A polarização tomou conta da disputa política e eleitoral no Brasil e em vários outros países, esmagando as ideias e tendências de centro que procuram se distanciar dos extremos dos dois polos político-ideológicos. A polarização política vem carregada de fanatismo, adesão emocional aos líderes e intolerância e ódio irracional dos adversários, constituindo, por último, uma ameaça à democracia e à estabilidade política e institucional.
Além disso, o que é mais grave, a polarização está contaminando o terreno da análise política racional, inibindo o pensamento crítico e independente. Predomina na análise política uma visão binária, interpretando a sociedade, o jogo político, os valores e, mesmo, dos conflitos geopolíticos como um dualismo do bem e do mal. O pensamento binário observa o mundo com uma visão simplista e dualista que ignora a complexidade da realidade, as múltiplas facetas da sociedade e do jogo político.
Curiosamente, os analistas binários do mundo e da política são os mesmos que rejeitam com veemência o recorte binário de gênero, ressaltando com razão que existem múltiplas nuances nas identidades sexuais.
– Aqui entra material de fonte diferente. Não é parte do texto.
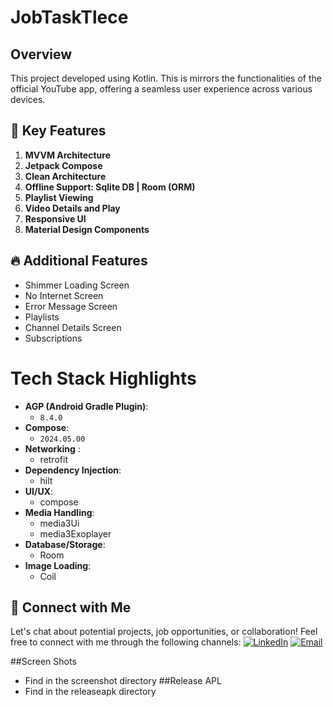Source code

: # JobTaskTlece
## Overview
This project developed using Kotlin. This is mirrors the functionalities of the official YouTube app, offering a seamless user experience across various devices.

## 🚀 Key Features
1. **MVVM Architecture**
2. **Jetpack Compose** 
3. **Clean Architecture**
4. **Offline Support: Sqlite DB | Room (ORM)**
5. **Playlist Viewing**
6. **Video Details and Play**
7. **Responsive UI**
8. **Material Design Components**

## 🔥 Additional Features
- Shimmer Loading Screen
- No Internet Screen
- Error Message Screen
- Playlists
- Channel Details Screen
- Subscriptions

# Tech Stack Highlights
- **AGP (Android Gradle Plugin)**: 
  - `8.4.0`
- **Compose**: 
  - `2024.05.00`
- **Networking** : 
  - retrofit
- **Dependency Injection**:
  - hilt
- **UI/UX**:
  - compose
- **Media Handling**:
  - media3Ui
  - media3Exoplayer
- **Database/Storage**:
  - Room
- **Image Loading**:
  - Coil

## 🤝 Connect with Me

Let's chat about potential projects, job opportunities, or collaboration! Feel free to connect with me through the following channels:
[![LinkedIn](https://img.shields.io/badge/LinkedIn-Connect-blue?style=for-the-badge&logo=linkedin)](https://www.linkedin.com/in/srabbijan)
[![Email](https://img.shields.io/badge/Email-Drop%20a%20Message-red?style=for-the-badge&logo=gmail)](mailto:srabbijan@gmail.com)

##Screen Shots
- Find in the screenshot directory
##Release APL
- Find in the releaseapk directory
Em todos os outros fenômenos e manifestações sociais e políticas as nuances desaparecem, subjugadas pelo maniqueísmo dos ideólogos da esquerda senil, reduzindo tudo a dois únicos polos excludentes e sem qualquer nuance.
Como no velho maniqueísmo religioso, tudo está dividido entre os bons e os maus, os heróis e os vilões, o proletariado e a burguesia, a esquerda e os fascistas, uma forma simplista da dialética que ignora a complexidade da sociedade e das tendências políticas.
A visão binária avança até mesmo no identitarismo. No Brasil não existem mais mestiços: ou se é branco ou negro. Embora a maior parcela da população brasileira (45,3%) se declare parda (conceito do Censo Demográfico), quase as análises e estudos de cor da pele junta os mestiços (pardos) aos poucos que se consideram pretos (10%), criando a categoria negro oposta à branca. Componente central do ethos brasileiro, a mestiçagem desaparece da análise sociológica subjugada à visão binária, a identidade do Brasil como nação destroçada pelo identitarismo binário.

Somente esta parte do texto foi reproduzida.